- **INSTRUCTIONS TO FOLLOW**
Retrieve every line of the data holding the word "python".

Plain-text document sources
****************
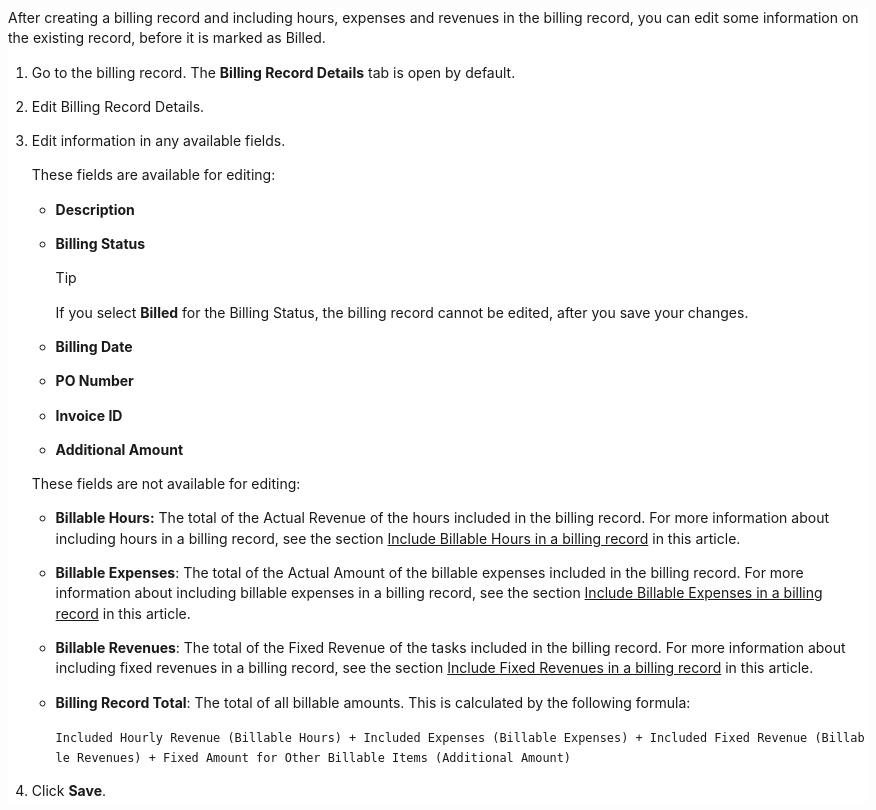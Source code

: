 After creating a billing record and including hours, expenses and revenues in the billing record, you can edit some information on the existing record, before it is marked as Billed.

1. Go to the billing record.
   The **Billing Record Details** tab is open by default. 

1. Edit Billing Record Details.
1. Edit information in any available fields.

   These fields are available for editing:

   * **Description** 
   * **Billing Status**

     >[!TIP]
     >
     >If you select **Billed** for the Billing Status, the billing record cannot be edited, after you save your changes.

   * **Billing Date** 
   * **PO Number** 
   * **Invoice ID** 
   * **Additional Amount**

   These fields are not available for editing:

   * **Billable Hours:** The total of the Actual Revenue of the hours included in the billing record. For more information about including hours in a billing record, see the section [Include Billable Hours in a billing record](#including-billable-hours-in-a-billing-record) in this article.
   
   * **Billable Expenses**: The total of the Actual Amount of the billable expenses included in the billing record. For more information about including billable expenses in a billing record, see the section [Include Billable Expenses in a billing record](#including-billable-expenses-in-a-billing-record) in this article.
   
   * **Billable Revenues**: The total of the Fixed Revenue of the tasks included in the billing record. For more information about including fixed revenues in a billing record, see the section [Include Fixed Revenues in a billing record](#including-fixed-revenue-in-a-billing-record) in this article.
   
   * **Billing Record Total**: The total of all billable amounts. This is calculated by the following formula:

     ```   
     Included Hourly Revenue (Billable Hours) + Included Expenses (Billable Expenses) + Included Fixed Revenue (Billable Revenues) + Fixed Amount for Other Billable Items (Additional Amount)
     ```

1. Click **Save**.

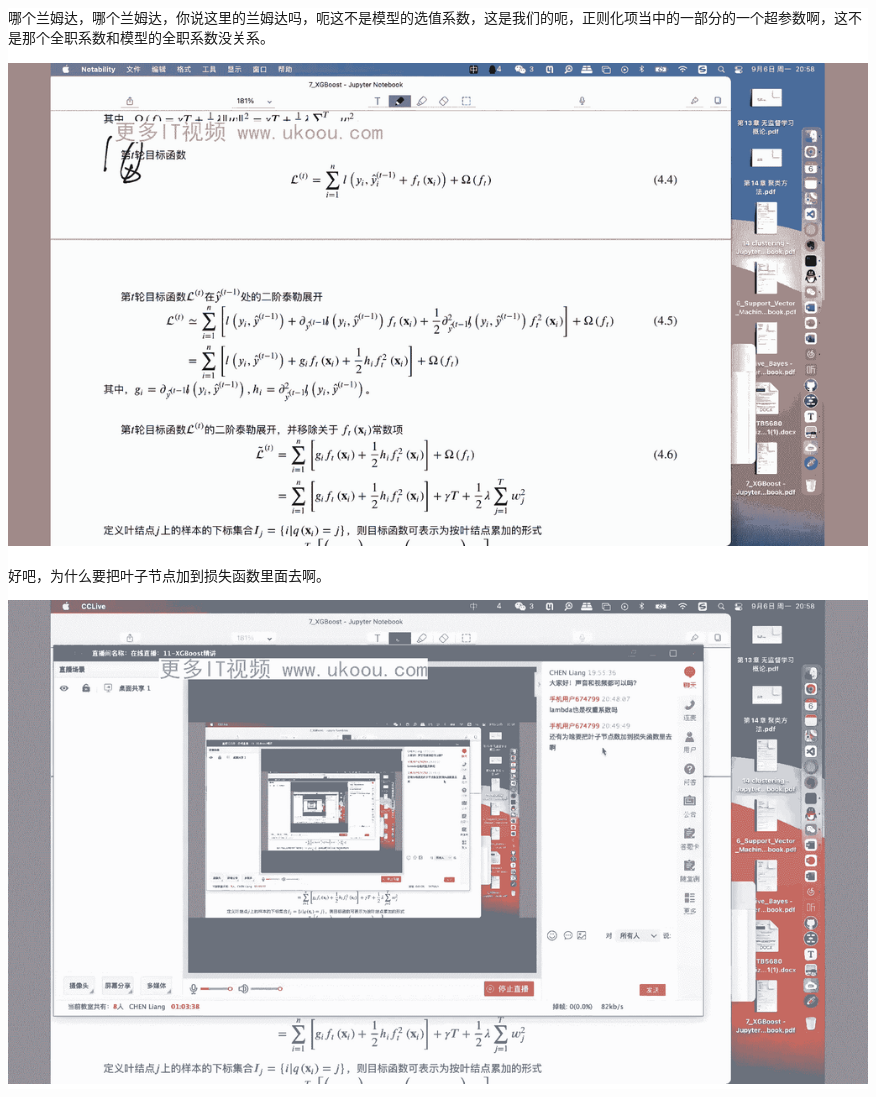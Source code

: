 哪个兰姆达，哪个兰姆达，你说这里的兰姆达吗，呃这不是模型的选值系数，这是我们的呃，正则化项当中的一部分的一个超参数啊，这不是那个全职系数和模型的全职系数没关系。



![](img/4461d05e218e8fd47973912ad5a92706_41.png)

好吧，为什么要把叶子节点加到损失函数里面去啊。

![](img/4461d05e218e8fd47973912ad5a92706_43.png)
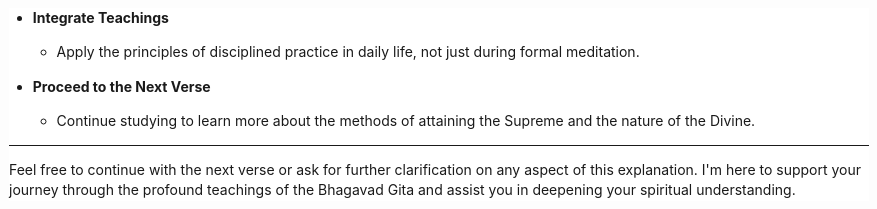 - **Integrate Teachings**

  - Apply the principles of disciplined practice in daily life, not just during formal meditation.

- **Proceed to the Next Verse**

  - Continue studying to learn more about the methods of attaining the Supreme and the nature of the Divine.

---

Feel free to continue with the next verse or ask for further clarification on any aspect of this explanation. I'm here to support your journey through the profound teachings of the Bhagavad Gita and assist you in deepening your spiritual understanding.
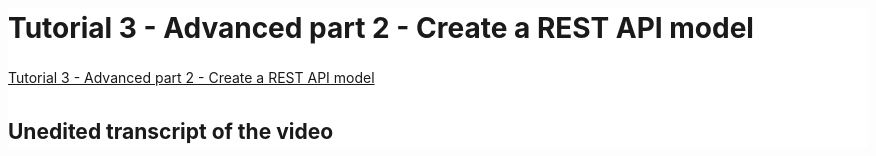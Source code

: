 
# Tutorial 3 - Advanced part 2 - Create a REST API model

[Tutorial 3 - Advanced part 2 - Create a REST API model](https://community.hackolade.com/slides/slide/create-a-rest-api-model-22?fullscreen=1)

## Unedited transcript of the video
****************
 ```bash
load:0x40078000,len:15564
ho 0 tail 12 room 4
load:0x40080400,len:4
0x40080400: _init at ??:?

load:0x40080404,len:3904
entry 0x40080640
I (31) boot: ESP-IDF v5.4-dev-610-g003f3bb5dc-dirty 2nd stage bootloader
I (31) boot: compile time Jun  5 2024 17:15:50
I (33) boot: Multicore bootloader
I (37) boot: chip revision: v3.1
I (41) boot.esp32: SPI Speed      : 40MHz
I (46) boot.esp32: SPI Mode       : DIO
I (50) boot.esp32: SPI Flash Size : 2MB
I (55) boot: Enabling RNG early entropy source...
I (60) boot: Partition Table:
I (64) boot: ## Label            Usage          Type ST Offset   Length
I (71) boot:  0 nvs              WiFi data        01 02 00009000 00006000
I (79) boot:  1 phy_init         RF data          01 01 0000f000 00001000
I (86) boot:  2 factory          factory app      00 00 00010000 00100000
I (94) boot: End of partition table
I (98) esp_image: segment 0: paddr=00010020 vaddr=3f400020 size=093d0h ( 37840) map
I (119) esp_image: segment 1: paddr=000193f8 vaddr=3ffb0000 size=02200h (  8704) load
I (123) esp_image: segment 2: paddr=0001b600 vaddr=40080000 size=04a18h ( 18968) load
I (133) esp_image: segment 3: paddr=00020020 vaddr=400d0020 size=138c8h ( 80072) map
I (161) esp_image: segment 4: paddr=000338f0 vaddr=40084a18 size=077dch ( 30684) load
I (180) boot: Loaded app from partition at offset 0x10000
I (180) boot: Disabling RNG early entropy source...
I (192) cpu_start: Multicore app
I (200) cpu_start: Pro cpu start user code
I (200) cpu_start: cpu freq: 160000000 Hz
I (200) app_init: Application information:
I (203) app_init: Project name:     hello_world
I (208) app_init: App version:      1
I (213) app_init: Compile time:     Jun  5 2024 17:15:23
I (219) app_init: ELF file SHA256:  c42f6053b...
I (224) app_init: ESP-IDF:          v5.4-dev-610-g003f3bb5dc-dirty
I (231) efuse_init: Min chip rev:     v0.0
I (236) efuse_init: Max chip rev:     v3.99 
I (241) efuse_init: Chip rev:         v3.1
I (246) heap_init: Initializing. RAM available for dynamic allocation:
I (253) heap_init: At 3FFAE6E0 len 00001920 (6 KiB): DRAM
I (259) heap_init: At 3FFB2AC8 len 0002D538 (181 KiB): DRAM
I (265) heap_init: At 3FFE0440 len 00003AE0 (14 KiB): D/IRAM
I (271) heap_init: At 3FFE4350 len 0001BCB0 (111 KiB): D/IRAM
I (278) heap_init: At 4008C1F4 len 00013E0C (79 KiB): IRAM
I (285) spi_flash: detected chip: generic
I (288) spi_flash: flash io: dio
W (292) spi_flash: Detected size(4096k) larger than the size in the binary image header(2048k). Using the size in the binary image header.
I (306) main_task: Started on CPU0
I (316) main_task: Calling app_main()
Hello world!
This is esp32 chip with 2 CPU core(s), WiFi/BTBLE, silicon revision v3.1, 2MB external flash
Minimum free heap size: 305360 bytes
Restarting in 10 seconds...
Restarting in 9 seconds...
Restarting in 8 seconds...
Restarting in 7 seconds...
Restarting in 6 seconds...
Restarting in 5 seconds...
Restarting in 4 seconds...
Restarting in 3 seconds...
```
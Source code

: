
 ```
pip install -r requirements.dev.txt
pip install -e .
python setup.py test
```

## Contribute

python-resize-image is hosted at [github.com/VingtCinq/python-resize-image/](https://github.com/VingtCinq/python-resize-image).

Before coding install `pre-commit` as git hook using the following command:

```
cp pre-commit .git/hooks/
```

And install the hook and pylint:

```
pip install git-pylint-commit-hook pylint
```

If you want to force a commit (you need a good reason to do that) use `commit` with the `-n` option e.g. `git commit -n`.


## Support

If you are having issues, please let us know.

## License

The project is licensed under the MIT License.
****************
- **RESULT BELOW**
python setup.py test
python-resize-image is hosted at [github.com/VingtCinq/python-resize-image/](https://github.com/VingtCinq/python-resize-image).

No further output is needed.